I remember their eyes turning towards the front-room door, of placing my hand on the latch, of standing by a table between the front-windows, of a coffin resting on the white cloth, of people crowding about me,—but nothing more that night. Nothing distinctly for weeks and months. Some confused idea I have of being led about at a funeral, of being told I must sit with the mourners, of the bearers taking off their hats, of being held back from the grave. But a black cloud rests over all. I cannot pierce it. I have no wish to. I can’t even tell whether I really took her cold hand in mine, and bid her good-bye, or whether that was one of the terrible dreams which came to me every night. I know that at last I refused to go to bed, but walked all night in the fields and woods.

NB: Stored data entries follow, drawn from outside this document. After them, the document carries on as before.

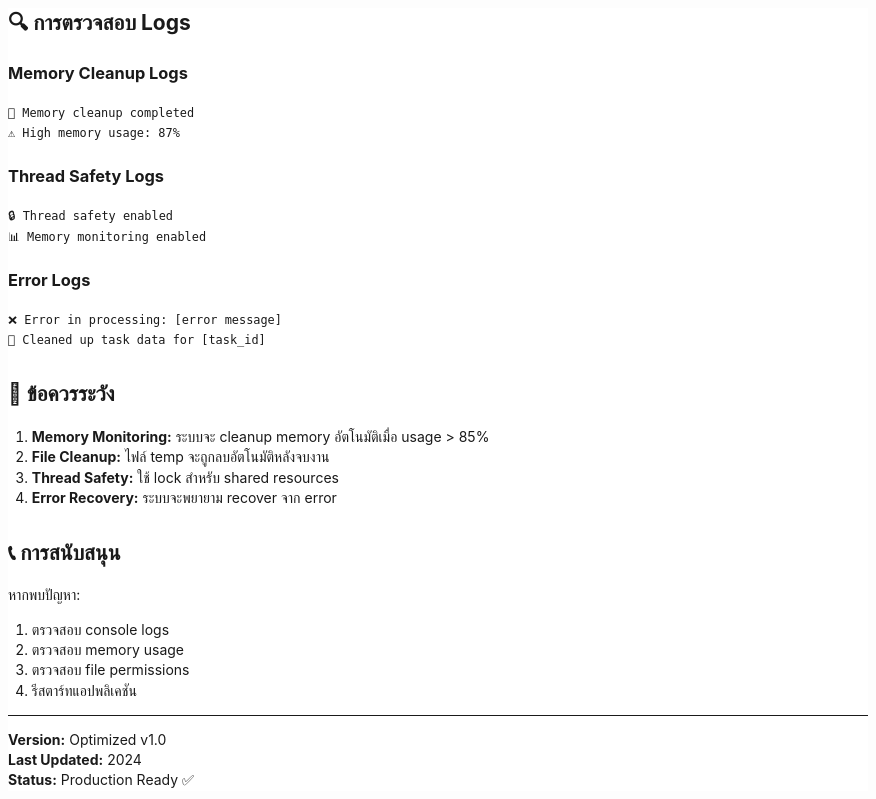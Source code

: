 ## 🔍 การตรวจสอบ Logs

### Memory Cleanup Logs
```
🧹 Memory cleanup completed
⚠️ High memory usage: 87%
```

### Thread Safety Logs
```
🔒 Thread safety enabled
📊 Memory monitoring enabled
```

### Error Logs
```
❌ Error in processing: [error message]
🧹 Cleaned up task data for [task_id]
```

## 🚨 ข้อควรระวัง

1. **Memory Monitoring:** ระบบจะ cleanup memory อัตโนมัติเมื่อ usage > 85%
2. **File Cleanup:** ไฟล์ temp จะถูกลบอัตโนมัติหลังจบงาน
3. **Thread Safety:** ใช้ lock สำหรับ shared resources
4. **Error Recovery:** ระบบจะพยายาม recover จาก error

## 📞 การสนับสนุน

หากพบปัญหา:
1. ตรวจสอบ console logs
2. ตรวจสอบ memory usage
3. ตรวจสอบ file permissions
4. รีสตาร์ทแอปพลิเคชัน

---

**Version:** Optimized v1.0  
**Last Updated:** 2024  
**Status:** Production Ready ✅ 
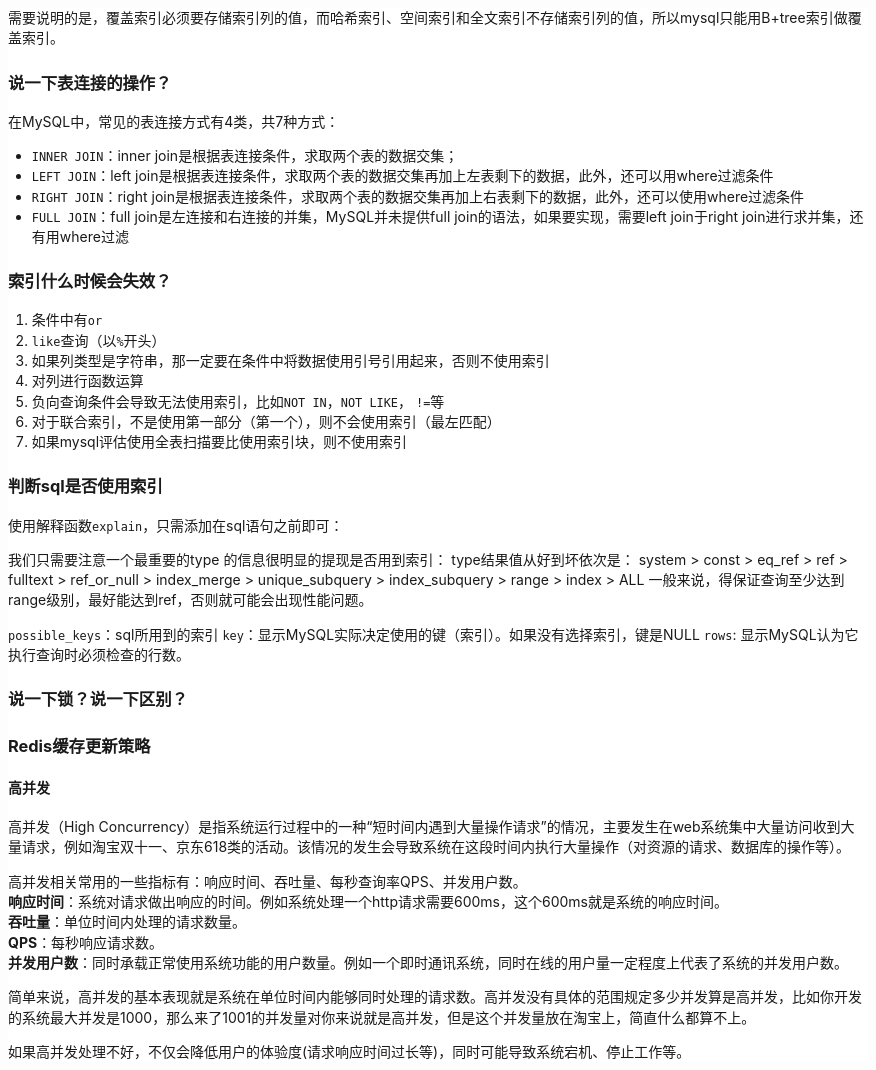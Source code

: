 需要说明的是，覆盖索引必须要存储索引列的值，而哈希索引、空间索引和全文索引不存储索引列的值，所以mysql只能用B+tree索引做覆盖索引。

### 说一下表连接的操作？
在MySQL中，常见的表连接方式有4类，共7种方式：
- `INNER JOIN`：inner join是根据表连接条件，求取两个表的数据交集；
- `LEFT JOIN`：left join是根据表连接条件，求取两个表的数据交集再加上左表剩下的数据，此外，还可以用where过滤条件
- `RIGHT JOIN`：right join是根据表连接条件，求取两个表的数据交集再加上右表剩下的数据，此外，还可以使用where过滤条件
- `FULL JOIN`：full join是左连接和右连接的并集，MySQL并未提供full join的语法，如果要实现，需要left join于right join进行求并集，还有用where过滤


### 索引什么时候会失效？
1. 条件中有`or`
2. `like`查询（以`%`开头）
3. 如果列类型是字符串，那一定要在条件中将数据使用引号引用起来，否则不使用索引
4. 对列进行函数运算
5. 负向查询条件会导致无法使用索引，比如`NOT IN`，`NOT LIKE`， `!=`等
6. 对于联合索引，不是使用第一部分（第一个），则不会使用索引（最左匹配）
7. 如果mysql评估使用全表扫描要比使用索引块，则不使用索引

### 判断sql是否使用索引

使用解释函数`explain`，只需添加在sql语句之前即可：

我们只需要注意一个最重要的type 的信息很明显的提现是否用到索引：
type结果值从好到坏依次是：
system > const > eq_ref > ref > fulltext > ref_or_null > index_merge > unique_subquery > index_subquery > range > index > ALL
一般来说，得保证查询至少达到range级别，最好能达到ref，否则就可能会出现性能问题。

`possible_keys`：sql所用到的索引
`key`：显示MySQL实际决定使用的键（索引）。如果没有选择索引，键是NULL
`rows`: 显示MySQL认为它执行查询时必须检查的行数。

### 说一下锁？说一下区别？



### Redis缓存更新策略
#### 高并发
高并发（High Concurrency）是指系统运行过程中的一种“短时间内遇到大量操作请求”的情况，主要发生在web系统集中大量访问收到大量请求，例如淘宝双十一、京东618类的活动。该情况的发生会导致系统在这段时间内执行大量操作（对资源的请求、数据库的操作等）。

高并发相关常用的一些指标有：响应时间、吞吐量、每秒查询率QPS、并发用户数。  
**响应时间**：系统对请求做出响应的时间。例如系统处理一个http请求需要600ms，这个600ms就是系统的响应时间。  
**吞吐量**：单位时间内处理的请求数量。  
**QPS**：每秒响应请求数。  
**并发用户数**：同时承载正常使用系统功能的用户数量。例如一个即时通讯系统，同时在线的用户量一定程度上代表了系统的并发用户数。

简单来说，高并发的基本表现就是系统在单位时间内能够同时处理的请求数。高并发没有具体的范围规定多少并发算是高并发，比如你开发的系统最大并发是1000，那么来了1001的并发量对你来说就是高并发，但是这个并发量放在淘宝上，简直什么都算不上。

如果高并发处理不好，不仅会降低用户的体验度(请求响应时间过长等)，同时可能导致系统宕机、停止工作等。
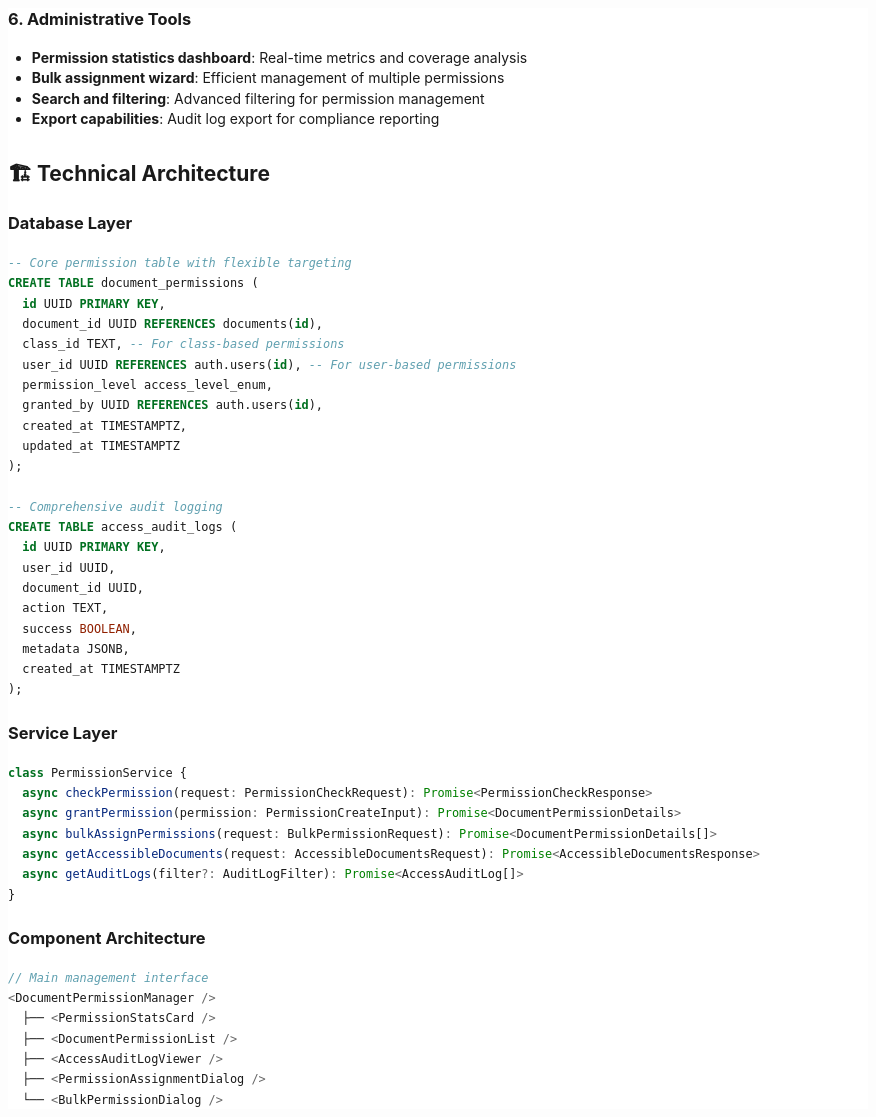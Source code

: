 ### 6. Administrative Tools
- **Permission statistics dashboard**: Real-time metrics and coverage analysis
- **Bulk assignment wizard**: Efficient management of multiple permissions
- **Search and filtering**: Advanced filtering for permission management
- **Export capabilities**: Audit log export for compliance reporting

## 🏗️ Technical Architecture

### Database Layer
```sql
-- Core permission table with flexible targeting
CREATE TABLE document_permissions (
  id UUID PRIMARY KEY,
  document_id UUID REFERENCES documents(id),
  class_id TEXT, -- For class-based permissions
  user_id UUID REFERENCES auth.users(id), -- For user-based permissions
  permission_level access_level_enum,
  granted_by UUID REFERENCES auth.users(id),
  created_at TIMESTAMPTZ,
  updated_at TIMESTAMPTZ
);

-- Comprehensive audit logging
CREATE TABLE access_audit_logs (
  id UUID PRIMARY KEY,
  user_id UUID,
  document_id UUID,
  action TEXT,
  success BOOLEAN,
  metadata JSONB,
  created_at TIMESTAMPTZ
);
```

### Service Layer
```typescript
class PermissionService {
  async checkPermission(request: PermissionCheckRequest): Promise<PermissionCheckResponse>
  async grantPermission(permission: PermissionCreateInput): Promise<DocumentPermissionDetails>
  async bulkAssignPermissions(request: BulkPermissionRequest): Promise<DocumentPermissionDetails[]>
  async getAccessibleDocuments(request: AccessibleDocumentsRequest): Promise<AccessibleDocumentsResponse>
  async getAuditLogs(filter?: AuditLogFilter): Promise<AccessAuditLog[]>
}
```

### Component Architecture
```typescript
// Main management interface
<DocumentPermissionManager />
  ├── <PermissionStatsCard />
  ├── <DocumentPermissionList />
  ├── <AccessAuditLogViewer />
  ├── <PermissionAssignmentDialog />
  └── <BulkPermissionDialog />
```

I believe that insane people always know the feelings and the plans of those about them. I knew they were thinking of taking me to an asylum. I knew, too, that I was the means of Jamie’s being sick, and that they tried to keep it from me. I read in their faces,—“Jamie got a fever that wet night at the shore; but don’t tell Joseph.”
As I look back upon that long gloom, a shadowy remembrance comes to me of standing in the door-way of a darkened chamber. A minister in white bands stood at the foot of the bed, performing the marriage-ceremony. I remember Jamie’s paleness, and the heavenly look in Mary’s face, as she stood at the bedside, holding his right hand in hers. Mother passed her hand over my head, and whispered to me that Mary wanted to take care of him.
One of my fancies was, that a dark bird, like a vulture, constantly pursued me. All day I was trying to escape him, and all the while I slept he was at my pillow.
As I came to myself I found this to be a form given by my excited imagination to a dark thought which would give me no rest. It was the idea that my conduct had been the means of Margaret’s death. I never dared question. They said it was fever,—that others died of the same. If I could but have spoken to her,—could but have seen, once more, the same old look and smile! This was an ever-present thought.
But I did afterwards. I told her everything. She knows my folly and my grief.
It was in the night-time. I was walking through the woods, on the road to Swampsey Village. Margaret walked beside me for a long way. Just before she left me, she said,—
“Do you hear the surf on the beach?”
I said, “Yes, I hear the surf.”
“And what is it saying?”
I listened a moment, then answered,—
“It says, ‘Woe! woe! woe!’”
She said, “Listen again.”
While I was listening, she disappeared. But a moment afterwards I heard a voice speaking in the midst of the surfs roaring. It was just as plain and distinct as the minister’s from the pulpit. It said, “Endure! endure! endure.”
I might think that all this, even my seeing Margaret, was only a creation of my disordered mind, were it not for something happening afterwards which proved itself.